Sunday, April 24, 2016
After decades at ‘supermax,’ Mexican cartel capo gets transfer
After nearly 20 years in the so-called federal “supermax,” where some of the nation’s most notorious inmates are kept, Garcia Abrego was recently transferred to a high-security penitentiary, according to federal records.
“It is like dying and going to heaven,” said Jack T. Donson, a consultant who retired from U.S. Bureau of Prisons. “It is definitely a positive thing” for an inmate.
Garcia Abrego, 71, who was the first cartel leader to make the FBI’s Ten Most Wanted Fugitives list, was convicted in 1996 by a federal jury in Houston.
U.S. District Judge Ewing Werlein Jr. gave him 11 life sentences in 1997 and fined him $128 million.
The high-security penitentiary is housed on the same sprawling complex in Colorado as the supermax but affords privileges and a new lifestyle that the supermax does not, according to a Bureau of Prisons handbook for inmates.
The former drug boss, who a generation ago took his cartel to the top of Mexico’s underworld, will now be able to interact with other prisoners.

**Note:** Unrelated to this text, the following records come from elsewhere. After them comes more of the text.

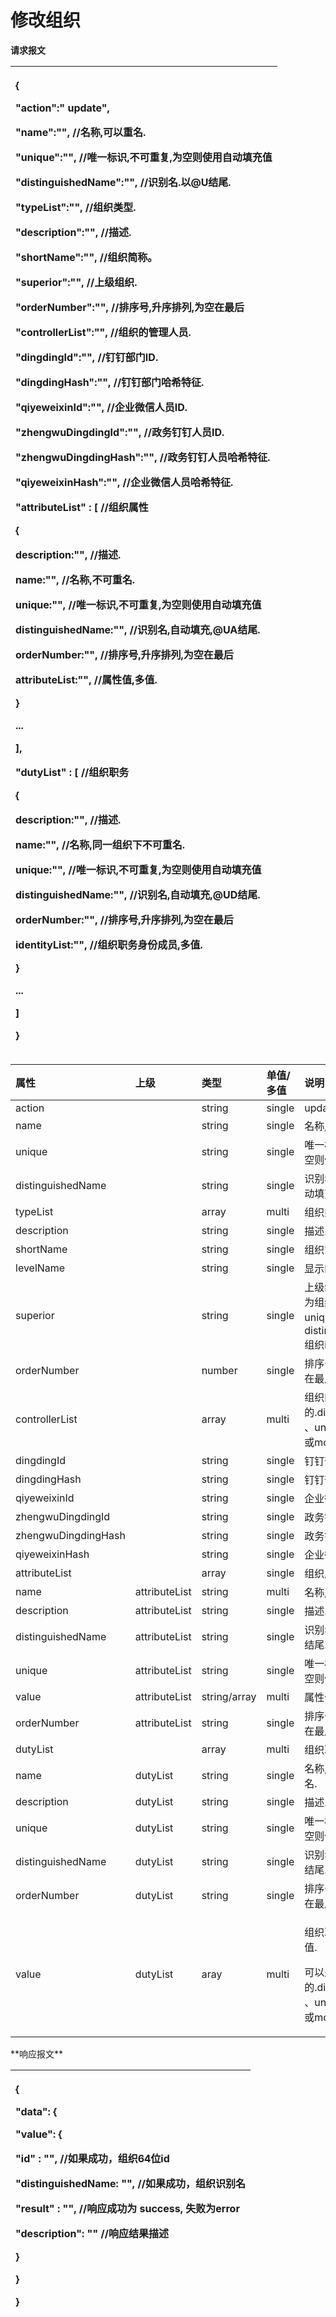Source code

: # 修改组织

**请求报文**

<table>
  <thead>
    <tr>
      <th style="text-align:left">
        <p>{</p>
        <p>&quot;action&quot;:&quot; update&quot;,</p>
        <p>&quot;name&quot;:&quot;&quot;, //&#x540D;&#x79F0;,&#x53EF;&#x4EE5;&#x91CD;&#x540D;.</p>
        <p>&quot;unique&quot;:&quot;&quot;, //&#x552F;&#x4E00;&#x6807;&#x8BC6;,&#x4E0D;&#x53EF;&#x91CD;&#x590D;,&#x4E3A;&#x7A7A;&#x5219;&#x4F7F;&#x7528;&#x81EA;&#x52A8;&#x586B;&#x5145;&#x503C;</p>
        <p>&quot;distinguishedName&quot;:&quot;&quot;, //&#x8BC6;&#x522B;&#x540D;.&#x4EE5;@U&#x7ED3;&#x5C3E;.</p>
        <p>&quot;typeList&quot;:&quot;&quot;, //&#x7EC4;&#x7EC7;&#x7C7B;&#x578B;.</p>
        <p>&quot;description&quot;:&quot;&quot;, //&#x63CF;&#x8FF0;.</p>
        <p>&quot;shortName&quot;:&quot;&quot;, //&#x7EC4;&#x7EC7;&#x7B80;&#x79F0;&#x3002;</p>
        <p>&quot;superior&quot;:&quot;&quot;, //&#x4E0A;&#x7EA7;&#x7EC4;&#x7EC7;.</p>
        <p>&quot;orderNumber&quot;:&quot;&quot;, //&#x6392;&#x5E8F;&#x53F7;,&#x5347;&#x5E8F;&#x6392;&#x5217;,&#x4E3A;&#x7A7A;&#x5728;&#x6700;&#x540E;</p>
        <p>&quot;controllerList&quot;:&quot;&quot;, //&#x7EC4;&#x7EC7;&#x7684;&#x7BA1;&#x7406;&#x4EBA;&#x5458;.</p>
        <p>&quot;dingdingId&quot;:&quot;&quot;, //&#x9489;&#x9489;&#x90E8;&#x95E8;ID.</p>
        <p>&quot;dingdingHash&quot;:&quot;&quot;, //&#x9489;&#x9489;&#x90E8;&#x95E8;&#x54C8;&#x5E0C;&#x7279;&#x5F81;.</p>
        <p>&quot;qiyeweixinId&quot;:&quot;&quot;, //&#x4F01;&#x4E1A;&#x5FAE;&#x4FE1;&#x4EBA;&#x5458;ID.</p>
        <p>&quot;zhengwuDingdingId&quot;:&quot;&quot;, //&#x653F;&#x52A1;&#x9489;&#x9489;&#x4EBA;&#x5458;ID.</p>
        <p>&quot;zhengwuDingdingHash&quot;:&quot;&quot;, //&#x653F;&#x52A1;&#x9489;&#x9489;&#x4EBA;&#x5458;&#x54C8;&#x5E0C;&#x7279;&#x5F81;.</p>
        <p>&quot;qiyeweixinHash&quot;:&quot;&quot;, //&#x4F01;&#x4E1A;&#x5FAE;&#x4FE1;&#x4EBA;&#x5458;&#x54C8;&#x5E0C;&#x7279;&#x5F81;.</p>
        <p>&quot;attributeList&quot; : [ //&#x7EC4;&#x7EC7;&#x5C5E;&#x6027;</p>
        <p>{</p>
        <p>description:&quot;&quot;, //&#x63CF;&#x8FF0;.</p>
        <p>name:&quot;&quot;, //&#x540D;&#x79F0;,&#x4E0D;&#x53EF;&#x91CD;&#x540D;.</p>
        <p>unique:&quot;&quot;, //&#x552F;&#x4E00;&#x6807;&#x8BC6;,&#x4E0D;&#x53EF;&#x91CD;&#x590D;,&#x4E3A;&#x7A7A;&#x5219;&#x4F7F;&#x7528;&#x81EA;&#x52A8;&#x586B;&#x5145;&#x503C;</p>
        <p>distinguishedName:&quot;&quot;, //&#x8BC6;&#x522B;&#x540D;,&#x81EA;&#x52A8;&#x586B;&#x5145;,@UA&#x7ED3;&#x5C3E;.</p>
        <p>orderNumber:&quot;&quot;, //&#x6392;&#x5E8F;&#x53F7;,&#x5347;&#x5E8F;&#x6392;&#x5217;,&#x4E3A;&#x7A7A;&#x5728;&#x6700;&#x540E;</p>
        <p>attributeList:&quot;&quot;, //&#x5C5E;&#x6027;&#x503C;,&#x591A;&#x503C;.</p>
        <p>}</p>
        <p>...</p>
        <p>],</p>
        <p>&quot;dutyList&quot; : [ //&#x7EC4;&#x7EC7;&#x804C;&#x52A1;</p>
        <p>{</p>
        <p>description:&quot;&quot;, //&#x63CF;&#x8FF0;.</p>
        <p>name:&quot;&quot;, //&#x540D;&#x79F0;,&#x540C;&#x4E00;&#x7EC4;&#x7EC7;&#x4E0B;&#x4E0D;&#x53EF;&#x91CD;&#x540D;.</p>
        <p>unique:&quot;&quot;, //&#x552F;&#x4E00;&#x6807;&#x8BC6;,&#x4E0D;&#x53EF;&#x91CD;&#x590D;,&#x4E3A;&#x7A7A;&#x5219;&#x4F7F;&#x7528;&#x81EA;&#x52A8;&#x586B;&#x5145;&#x503C;</p>
        <p>distinguishedName:&quot;&quot;, //&#x8BC6;&#x522B;&#x540D;,&#x81EA;&#x52A8;&#x586B;&#x5145;,@UD&#x7ED3;&#x5C3E;.</p>
        <p>orderNumber:&quot;&quot;, //&#x6392;&#x5E8F;&#x53F7;,&#x5347;&#x5E8F;&#x6392;&#x5217;,&#x4E3A;&#x7A7A;&#x5728;&#x6700;&#x540E;</p>
        <p>identityList:&quot;&quot;, //&#x7EC4;&#x7EC7;&#x804C;&#x52A1;&#x8EAB;&#x4EFD;&#x6210;&#x5458;,&#x591A;&#x503C;.</p>
        <p>}</p>
        <p>...</p>
        <p>]</p>
        <p>}</p>
      </th>
    </tr>
  </thead>
  <tbody></tbody>
</table><table>
  <thead>
    <tr>
      <th style="text-align:left">&#x5C5E;&#x6027;</th>
      <th style="text-align:left">&#x4E0A;&#x7EA7;</th>
      <th style="text-align:left">&#x7C7B;&#x578B;</th>
      <th style="text-align:left">&#x5355;&#x503C;/&#x591A;&#x503C;</th>
      <th style="text-align:left">&#x8BF4;&#x660E;</th>
      <th style="text-align:left">&#x6837;&#x4F8B;</th>
    </tr>
  </thead>
  <tbody>
    <tr>
      <td style="text-align:left">action</td>
      <td style="text-align:left"></td>
      <td style="text-align:left">string</td>
      <td style="text-align:left">single</td>
      <td style="text-align:left">update</td>
      <td style="text-align:left"></td>
    </tr>
    <tr>
      <td style="text-align:left">name</td>
      <td style="text-align:left"></td>
      <td style="text-align:left">string</td>
      <td style="text-align:left">single</td>
      <td style="text-align:left">&#x540D;&#x79F0;,&#x53EF;&#x4EE5;&#x91CD;&#x540D;.</td>
      <td style="text-align:left">&#x6280;&#x672F;&#x652F;&#x6301;</td>
    </tr>
    <tr>
      <td style="text-align:left">unique</td>
      <td style="text-align:left"></td>
      <td style="text-align:left">string</td>
      <td style="text-align:left">single</td>
      <td style="text-align:left">&#x552F;&#x4E00;&#x6807;&#x8BC6;,&#x4E0D;&#x53EF;&#x91CD;&#x590D;,&#x4E3A;&#x7A7A;&#x5219;&#x4F7F;&#x7528;&#x81EA;&#x52A8;&#x586B;&#x5145;&#x503C;</td>
      <td
      style="text-align:left">1000263571</td>
    </tr>
    <tr>
      <td style="text-align:left">distinguishedName</td>
      <td style="text-align:left"></td>
      <td style="text-align:left">string</td>
      <td style="text-align:left">single</td>
      <td style="text-align:left">&#x8BC6;&#x522B;&#x540D;.&#x5982;&#x679C;&#x672A;&#x7A7A;&#x7CFB;&#x7EDF;&#x81EA;&#x52A8;&#x586B;&#x5145;.&#x4EE5;@U&#x7ED3;&#x5C3E;.</td>
      <td
      style="text-align:left">&#x6280;&#x672F;&#x652F;&#x6301;@1000263571@U</td>
    </tr>
    <tr>
      <td style="text-align:left">typeList</td>
      <td style="text-align:left"></td>
      <td style="text-align:left">array</td>
      <td style="text-align:left">multi</td>
      <td style="text-align:left">&#x7EC4;&#x7EC7;&#x7C7B;&#x578B;.</td>
      <td style="text-align:left">[ &quot;&#x90E8;&#x95E8;&quot; ]</td>
    </tr>
    <tr>
      <td style="text-align:left">description</td>
      <td style="text-align:left"></td>
      <td style="text-align:left">string</td>
      <td style="text-align:left">single</td>
      <td style="text-align:left">&#x63CF;&#x8FF0;.</td>
      <td style="text-align:left"></td>
    </tr>
    <tr>
      <td style="text-align:left">shortName</td>
      <td style="text-align:left"></td>
      <td style="text-align:left">string</td>
      <td style="text-align:left">single</td>
      <td style="text-align:left">&#x7EC4;&#x7EC7;&#x7B80;&#x79F0;&#x3002;</td>
      <td style="text-align:left"></td>
    </tr>
    <tr>
      <td style="text-align:left">levelName</td>
      <td style="text-align:left"></td>
      <td style="text-align:left">string</td>
      <td style="text-align:left">single</td>
      <td style="text-align:left">&#x663E;&#x793A;&#x7684;&#x5C42;&#x7EA7;&#x540D;.</td>
      <td style="text-align:left">&#x5B89;&#x5FBD;&#x8054;&#x901A;/&#x6280;&#x672F;&#x652F;&#x6301;</td>
    </tr>
    <tr>
      <td style="text-align:left">superior</td>
      <td style="text-align:left"></td>
      <td style="text-align:left">string</td>
      <td style="text-align:left">single</td>
      <td style="text-align:left">&#x4E0A;&#x7EA7;&#x7EC4;&#x7EC7;&#x6807;&#x5FD7;&#x4F4D;&#xFF0C;&#x53EF;&#x4EE5;&#x4E3A;&#x7EC4;&#x7EC7;&#x552F;&#x4E00;&#x7F16;&#x7801;unique/&#x7EC4;&#x7EC7;&#x7684;distinguishedName/&#x7EC4;&#x7EC7;id</td>
      <td
      style="text-align:left">&quot;companyLeader/&quot;&#x516C;&#x53F8;&#x7BA1;&#x7406;&#x5C42;@9b45cb75-52f8-4e73-8470-4cdc78230b7d@U&quot;/9d14f85a-27ba-4e02-b4ef-4ebfcf3f19c0</td>
    </tr>
    <tr>
      <td style="text-align:left">orderNumber</td>
      <td style="text-align:left"></td>
      <td style="text-align:left">number</td>
      <td style="text-align:left">single</td>
      <td style="text-align:left">&#x6392;&#x5E8F;&#x53F7;,&#x5347;&#x5E8F;&#x6392;&#x5217;,&#x4E3A;&#x7A7A;&#x5728;&#x6700;&#x540E;</td>
      <td
      style="text-align:left">20</td>
    </tr>
    <tr>
      <td style="text-align:left">controllerList</td>
      <td style="text-align:left"></td>
      <td style="text-align:left">array</td>
      <td style="text-align:left">multi</td>
      <td style="text-align:left">&#x7EC4;&#x7EC7;&#x7684;&#x7BA1;&#x7406;&#x4EBA;&#x5458;&#x7684;.distinguishedName
        &#x3001;unique &#x3001;employee&#x6216;mobile</td>
      <td style="text-align:left">[&quot;138000000&quot;]</td>
    </tr>
    <tr>
      <td style="text-align:left">dingdingId</td>
      <td style="text-align:left"></td>
      <td style="text-align:left">string</td>
      <td style="text-align:left">single</td>
      <td style="text-align:left">&#x9489;&#x9489;&#x90E8;&#x95E8;ID.</td>
      <td style="text-align:left"></td>
    </tr>
    <tr>
      <td style="text-align:left">dingdingHash</td>
      <td style="text-align:left"></td>
      <td style="text-align:left">string</td>
      <td style="text-align:left">single</td>
      <td style="text-align:left">&#x9489;&#x9489;&#x90E8;&#x95E8;&#x54C8;&#x5E0C;&#x7279;&#x5F81;.</td>
      <td
      style="text-align:left"></td>
    </tr>
    <tr>
      <td style="text-align:left">qiyeweixinId</td>
      <td style="text-align:left"></td>
      <td style="text-align:left">string</td>
      <td style="text-align:left">single</td>
      <td style="text-align:left">&#x4F01;&#x4E1A;&#x5FAE;&#x4FE1;&#x4EBA;&#x5458;ID.</td>
      <td style="text-align:left"></td>
    </tr>
    <tr>
      <td style="text-align:left">zhengwuDingdingId</td>
      <td style="text-align:left"></td>
      <td style="text-align:left">string</td>
      <td style="text-align:left">single</td>
      <td style="text-align:left">&#x653F;&#x52A1;&#x9489;&#x9489;&#x4EBA;&#x5458;ID.</td>
      <td style="text-align:left">1000263571</td>
    </tr>
    <tr>
      <td style="text-align:left">zhengwuDingdingHash</td>
      <td style="text-align:left"></td>
      <td style="text-align:left">string</td>
      <td style="text-align:left">single</td>
      <td style="text-align:left">&#x653F;&#x52A1;&#x9489;&#x9489;&#x4EBA;&#x5458;&#x54C8;&#x5E0C;&#x7279;&#x5F81;.</td>
      <td
      style="text-align:left">8ecfc82b45c5d33be7f84599b265e4fffb56108c0f8f85bde7856e01521a7d0b</td>
    </tr>
    <tr>
      <td style="text-align:left">qiyeweixinHash</td>
      <td style="text-align:left"></td>
      <td style="text-align:left">string</td>
      <td style="text-align:left">single</td>
      <td style="text-align:left">&#x4F01;&#x4E1A;&#x5FAE;&#x4FE1;&#x4EBA;&#x5458;&#x54C8;&#x5E0C;&#x7279;&#x5F81;.</td>
      <td
      style="text-align:left"></td>
    </tr>
    <tr>
      <td style="text-align:left">attributeList</td>
      <td style="text-align:left"></td>
      <td style="text-align:left">array</td>
      <td style="text-align:left">single</td>
      <td style="text-align:left">&#x7EC4;&#x7EC7;&#x5C5E;&#x6027;&#x5217;&#x8868;</td>
      <td style="text-align:left"></td>
    </tr>
    <tr>
      <td style="text-align:left">name</td>
      <td style="text-align:left">attributeList</td>
      <td style="text-align:left">string</td>
      <td style="text-align:left">multi</td>
      <td style="text-align:left">&#x540D;&#x79F0;,&#x4E0D;&#x53EF;&#x91CD;&#x540D;.</td>
      <td style="text-align:left">&#x7EC4;&#x7EC7;&#x5C5E;&#x6027;</td>
    </tr>
    <tr>
      <td style="text-align:left">description</td>
      <td style="text-align:left">attributeList</td>
      <td style="text-align:left">string</td>
      <td style="text-align:left">single</td>
      <td style="text-align:left">&#x63CF;&#x8FF0;.</td>
      <td style="text-align:left"></td>
    </tr>
    <tr>
      <td style="text-align:left">distinguishedName</td>
      <td style="text-align:left">attributeList</td>
      <td style="text-align:left">string</td>
      <td style="text-align:left">single</td>
      <td style="text-align:left">&#x8BC6;&#x522B;&#x540D;,&#x81EA;&#x52A8;&#x586B;&#x5145;,@UA&#x7ED3;&#x5C3E;.</td>
      <td
      style="text-align:left">&#x7EC4;&#x7EC7;&#x5C5E;&#x6027;@e762a4df-44ce-418c-bb20-899558b49622@UA</td>
    </tr>
    <tr>
      <td style="text-align:left">unique</td>
      <td style="text-align:left">attributeList</td>
      <td style="text-align:left">string</td>
      <td style="text-align:left">single</td>
      <td style="text-align:left">&#x552F;&#x4E00;&#x6807;&#x8BC6;,&#x4E0D;&#x53EF;&#x91CD;&#x590D;,&#x4E3A;&#x7A7A;&#x5219;&#x4F7F;&#x7528;&#x81EA;&#x52A8;&#x586B;&#x5145;&#x503C;</td>
      <td
      style="text-align:left">e762a4df-44ce-418c-bb20-899558b49622</td>
    </tr>
    <tr>
      <td style="text-align:left">value</td>
      <td style="text-align:left">attributeList</td>
      <td style="text-align:left">string/array</td>
      <td style="text-align:left">multi</td>
      <td style="text-align:left">&#x5C5E;&#x6027;&#x503C;,&#x591A;&#x503C;.</td>
      <td style="text-align:left">[&quot;&#x7EC4;&#x7EC7;&#x5C5E;&#x6027;&#x503C;&quot;]</td>
    </tr>
    <tr>
      <td style="text-align:left">orderNumber</td>
      <td style="text-align:left">attributeList</td>
      <td style="text-align:left">string</td>
      <td style="text-align:left">single</td>
      <td style="text-align:left">&#x6392;&#x5E8F;&#x53F7;,&#x5347;&#x5E8F;&#x6392;&#x5217;,&#x4E3A;&#x7A7A;&#x5728;&#x6700;&#x540E;</td>
      <td
      style="text-align:left">112345</td>
    </tr>
    <tr>
      <td style="text-align:left">dutyList</td>
      <td style="text-align:left"></td>
      <td style="text-align:left">array</td>
      <td style="text-align:left">multi</td>
      <td style="text-align:left">&#x7EC4;&#x7EC7;&#x804C;&#x52A1;</td>
      <td style="text-align:left"></td>
    </tr>
    <tr>
      <td style="text-align:left">name</td>
      <td style="text-align:left">dutyList</td>
      <td style="text-align:left">string</td>
      <td style="text-align:left">single</td>
      <td style="text-align:left">&#x540D;&#x79F0;,&#x540C;&#x4E00;&#x7EC4;&#x7EC7;&#x4E0B;&#x4E0D;&#x53EF;&#x91CD;&#x540D;.</td>
      <td
      style="text-align:left">&#x90E8;&#x95E8;&#x9886;&#x5BFC;</td>
    </tr>
    <tr>
      <td style="text-align:left">description</td>
      <td style="text-align:left">dutyList</td>
      <td style="text-align:left">string</td>
      <td style="text-align:left">single</td>
      <td style="text-align:left">&#x63CF;&#x8FF0;.</td>
      <td style="text-align:left"></td>
    </tr>
    <tr>
      <td style="text-align:left">unique</td>
      <td style="text-align:left">dutyList</td>
      <td style="text-align:left">string</td>
      <td style="text-align:left">single</td>
      <td style="text-align:left">&#x552F;&#x4E00;&#x6807;&#x8BC6;,&#x4E0D;&#x53EF;&#x91CD;&#x590D;,&#x4E3A;&#x7A7A;&#x5219;&#x4F7F;&#x7528;&#x81EA;&#x52A8;&#x586B;&#x5145;&#x503C;</td>
      <td
      style="text-align:left">7a1b7021-8812-4d18-9447-6b27ce7454ed</td>
    </tr>
    <tr>
      <td style="text-align:left">distinguishedName</td>
      <td style="text-align:left">dutyList</td>
      <td style="text-align:left">string</td>
      <td style="text-align:left">single</td>
      <td style="text-align:left">&#x8BC6;&#x522B;&#x540D;,&#x81EA;&#x52A8;&#x586B;&#x5145;,@UD&#x7ED3;&#x5C3E;.</td>
      <td
      style="text-align:left">&#x90E8;&#x95E8;&#x9886;&#x5BFC;@7a1b7021-8812-4d18-9447-6b27ce7454ed@UD</td>
    </tr>
    <tr>
      <td style="text-align:left">orderNumber</td>
      <td style="text-align:left">dutyList</td>
      <td style="text-align:left">string</td>
      <td style="text-align:left">single</td>
      <td style="text-align:left">&#x6392;&#x5E8F;&#x53F7;,&#x5347;&#x5E8F;&#x6392;&#x5217;,&#x4E3A;&#x7A7A;&#x5728;&#x6700;&#x540E;</td>
      <td
      style="text-align:left">&#x6392;&#x5E8F;&#x53F7;,&#x5347;&#x5E8F;&#x6392;&#x5217;,&#x4E3A;&#x7A7A;&#x5728;&#x6700;&#x540E;</td>
    </tr>
    <tr>
      <td style="text-align:left">value</td>
      <td style="text-align:left">dutyList</td>
      <td style="text-align:left">aray</td>
      <td style="text-align:left">multi</td>
      <td style="text-align:left">
        <p>&#x7EC4;&#x7EC7;&#x804C;&#x52A1;&#x8EAB;&#x4EFD;&#x6210;&#x5458;,&#x591A;&#x503C;.</p>
        <p>&#x53EF;&#x4EE5;&#x662F;&#x4EBA;&#x5458;&#x7684;.distinguishedName &#x3001;unique
          &#x3001;employee&#x6216;mobile</p>
      </td>
      <td style="text-align:left">[&quot;&#x5F20;&#x4E09;@fb3ea7de-d54f-4679-8e9a-35cb1e6b3d01@P&quot;,&quot;P0780&quot;,&quot;13800000000&quot;,&quot;fb3ea7de-d54f-4679-8e9a-35cb1e6b3d01&quot;]</td>
    </tr>
  </tbody>
</table>**响应报文**

<table>
  <thead>
    <tr>
      <th style="text-align:left">
        <p>{</p>
        <p>&quot;data&quot;: {</p>
        <p>&quot;value&quot;: {</p>
        <p>&quot;id&quot; : &quot;&quot;, //&#x5982;&#x679C;&#x6210;&#x529F;&#xFF0C;&#x7EC4;&#x7EC7;64&#x4F4D;id</p>
        <p>&quot;distinguishedName: &quot;&quot;, //&#x5982;&#x679C;&#x6210;&#x529F;&#xFF0C;&#x7EC4;&#x7EC7;&#x8BC6;&#x522B;&#x540D;</p>
        <p>&quot;result&quot; : &quot;&quot;, //&#x54CD;&#x5E94;&#x6210;&#x529F;&#x4E3A;
          success, &#x5931;&#x8D25;&#x4E3A;error</p>
        <p>&quot;description&quot;: &quot;&quot; //&#x54CD;&#x5E94;&#x7ED3;&#x679C;&#x63CF;&#x8FF0;</p>
        <p>}</p>
        <p>}</p>
        <p>}</p>
      </th>
    </tr>
  </thead>
  <tbody></tbody>
</table>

He faces the possibility of a bunk bed and a cell mate, instead of what amounted to solitary confinement.
He will also be able to walk around the prison without wearing shackles and without having a guard escort, to mix with the prison’s general population, and to have access to places such as a chapel and gymnasium.
Meals will be taken at a dining hall rather than a cell.
Until the transfer, the capo once known for wearing baseball caps and Rolex watches did all his time in the prison nicknamed “supermax” for its tough security. It is home to the Unabomber Theodore Kaczynski, Boston Marathon bomber Dzhokhar Tsarnaev and former FBI agent Robert Hanssen, who was convicted of espionage.
Garcia Abrego’s Texas lawyers and the Bureau of Prisons declined to comment on the transfer.
The adjustment after so many years alone can be intense for an inmate, but Garcia Abrego should do fine, Donson said.
“This is a criminal subculture,” said Donson, who worked in the federal prison system for 23 years. “He is a high-level cartel guy; he will gravitate to whatever gang has a previously established relationship with his cartel, and my guess is he’ll be a rock star.”
Unlike many of today’s captured drug cartel leaders, Garcia Abrego was bound by old-school codes and did not pursue any deals at the time of his arrest that would have brought him leniency in exchange for sharing his secrets.